No momento, está em cartaz a exposição Big Bang Boca, em que a artista carioca Maria Nepomuceno ocupou os salões principais da casa com suas obras de texturas inusitadas e coloridas. Foi um sopro de energia boa perambular por esses trabalhos tão divertidos e alegres.
Instagram da NAZA 🍸
Seguimos a todo vapor com a série de posts no Instagram da NAZA. Essa semana fizemos um indicando 11 Bares Abertos em 2023, outro escolhendo 11 (Jovens) Clássicos na Vila Buarque, e este, que contém uma pequena declaração de amor para a cidade que aprendi a amar. Tintin.
Arado, Daily Stoic e Gama 📱
Já que estamos falando de Instagram, vou deixar a recomendação de três posts que curti essa semana.

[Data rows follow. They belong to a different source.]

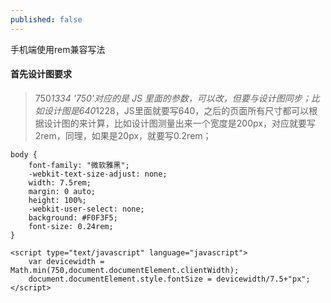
 ```yaml
---
published: false
---
```

手机端使用rem兼容写法


#### 首先设计图要求

>750*1334 '750'对应的是 JS 里面的参数，可以改，但要与设计图同步；比如设计图是640*1228，JS里面就要写640，之后的页面所有尺寸都可以根据设计图的来计算，比如设计图测量出来一个宽度是200px，对应就要写2rem，同理，如果是20px，就要写0.2rem；

```
body {
    font-family: "微软雅黑";
    -webkit-text-size-adjust: none;
    width: 7.5rem;
    margin: 0 auto;
    height: 100%;
    -webkit-user-select: none;
    background: #F0F3F5;
    font-size: 0.24rem;
}
```


```
<script type="text/javascript" language="javascript">
	var devicewidth = Math.min(750,document.documentElement.clientWidth);
	document.documentElement.style.fontSize = devicewidth/7.5+"px";
</script>
```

Primeiro, este do Estúdio Arado, que faz um excelente trabalho de pesquisa e divulgação do imaginário rural brasileiro. Adorei esse último cartaz deles, gravado pelo artista gráfico caipira Luis Matuo.

Depois, o Daily Stoic, que aplica o estoicismo no dia-a-dia de forma original e inteligente. Tem muita sabedoria no post dessa segunda-feira, em memória às vitimas do 9/11. Recomendo para todos, principalmente para quem já viveu um luto.
Por fim, adoro o trabalho do Fernando Luna para a revista Gama. Toda segunda, ele apresenta sua “Antologia Profética”, com “versos desgraçadamente atuais”. Vale ler o texto do post, depois de apreciar a beleza dessa frase.